El historiador Darío Zuleta, quien hace su doctorado en la UIS, investiga la dialéctica y las prácticas de la muerte en el catolicismo, asegura que esta tradición del Baile del Angelito no sería exclusiva de las comunidades afrodescendientes. Advierte que poco o nada se ha investigado de estas prácticas sociales y como hipótesis plantea que existe la posibilidad que esta tradición tenga un quiebre en Bucaramanga, de acuerdo a los registros que se tienen de José Joaquín García, que se refiere con desprecio a esta actividad.

Al parecer, se trata de una tradición compartida en la historia del continente americano, desde la época de la colonia, y que podría tener alguna vigencia en algunos estados de Venezuela. El investigador Luis Arturo Domínguez explicó que cuando muere un muchacho de corta edad, algunos pobladores del territorio venezolano suelen velar el cadáver entre festejos.

– Se celebra en ese estilo la liberación del alma del inocente que ha abandonado su cuerpo para alcanzar una vida mejor, sin haberse contaminado con las mezquindades humanas. Por eso nuestra colectividad, aferrada a su fe religiosa, percibe en la muerte de los niños algo así como una suerte feliz. Imagina que el parvulillo se convierte en ángel, sube al cielo y bajará más tarde con una vela encendida para alumbrar el camino que conduce a la Casa del Señor a sus progenitores cuando mueran. La característica fundamental de esta celebración de tipo rural estriba en la alegría de los participantes: todos celebran la entrada en el cielo de un nuevo ángel. El cadáver del niño se expone rodeado de flores sobre una mesa colocada en el centro de la habitación y su entrada en el cielo, puesto que murió en estado de inocencia, se celebra con un ágape ofrecido por la familia. Tradicionalmente los parientes y amigos traen flores, velas y a veces dinero y es frecuente que se baile hasta el amanecer, ya que se considera que el alma del niño sube directamente al cielo por su inocencia. Los velorios se acompañan con música a cargo de conjuntos musicales que alterna con cantos religiosos, que descienden de antiguas melodías heredadas de España.

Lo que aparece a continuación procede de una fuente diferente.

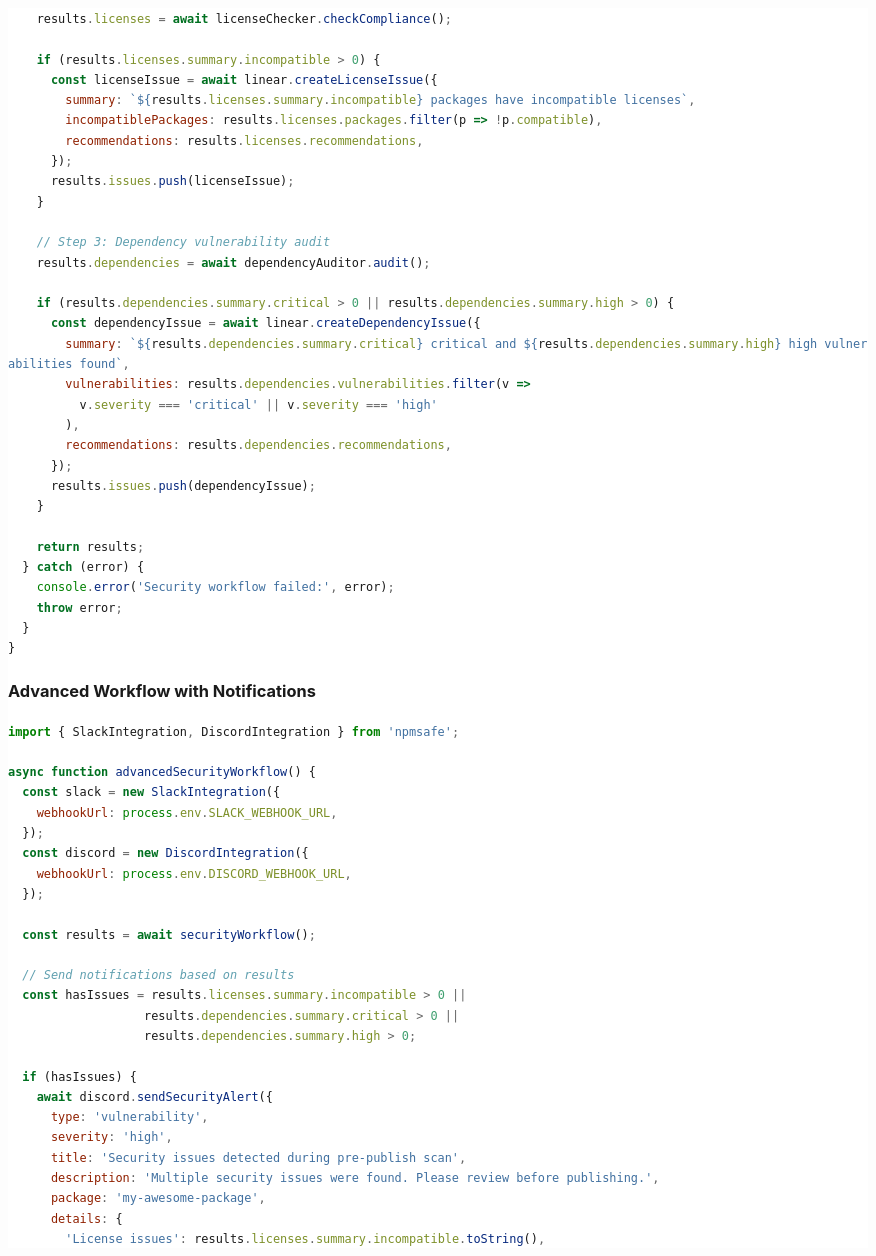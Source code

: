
 ```javascript
    results.licenses = await licenseChecker.checkCompliance();

    if (results.licenses.summary.incompatible > 0) {
      const licenseIssue = await linear.createLicenseIssue({
        summary: `${results.licenses.summary.incompatible} packages have incompatible licenses`,
        incompatiblePackages: results.licenses.packages.filter(p => !p.compatible),
        recommendations: results.licenses.recommendations,
      });
      results.issues.push(licenseIssue);
    }

    // Step 3: Dependency vulnerability audit
    results.dependencies = await dependencyAuditor.audit();

    if (results.dependencies.summary.critical > 0 || results.dependencies.summary.high > 0) {
      const dependencyIssue = await linear.createDependencyIssue({
        summary: `${results.dependencies.summary.critical} critical and ${results.dependencies.summary.high} high vulnerabilities found`,
        vulnerabilities: results.dependencies.vulnerabilities.filter(v => 
          v.severity === 'critical' || v.severity === 'high'
        ),
        recommendations: results.dependencies.recommendations,
      });
      results.issues.push(dependencyIssue);
    }

    return results;
  } catch (error) {
    console.error('Security workflow failed:', error);
    throw error;
  }
}
```

### Advanced Workflow with Notifications

```javascript
import { SlackIntegration, DiscordIntegration } from 'npmsafe';

async function advancedSecurityWorkflow() {
  const slack = new SlackIntegration({
    webhookUrl: process.env.SLACK_WEBHOOK_URL,
  });
  const discord = new DiscordIntegration({
    webhookUrl: process.env.DISCORD_WEBHOOK_URL,
  });

  const results = await securityWorkflow();

  // Send notifications based on results
  const hasIssues = results.licenses.summary.incompatible > 0 || 
                   results.dependencies.summary.critical > 0 || 
                   results.dependencies.summary.high > 0;

  if (hasIssues) {
    await discord.sendSecurityAlert({
      type: 'vulnerability',
      severity: 'high',
      title: 'Security issues detected during pre-publish scan',
      description: 'Multiple security issues were found. Please review before publishing.',
      package: 'my-awesome-package',
      details: {
        'License issues': results.licenses.summary.incompatible.toString(),
```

A lo largo del continente existen registros, como el de Bucaramanga, del Baile del Angelito. Todos coinciden en la forma de festejar esta muerte.

Tras su fallecimiento, se cubría al niño de blanco y se le ceñía en su cabeza una corona de flores; sus labios y mejillas se pintaban con color carmín, se cubría su cuerpo con flores y se prendían cuatro velas, dispuestas una en cada extremo. Después le colocaban sus alitas. En algunos casos le sujetaban los parpados del niño muerto con alfileres, ya que ellos, por no tener pecado, podían ver a Dios directamente al rostro. Por eso, en el jolgorio debían tener también los ojos abiertos.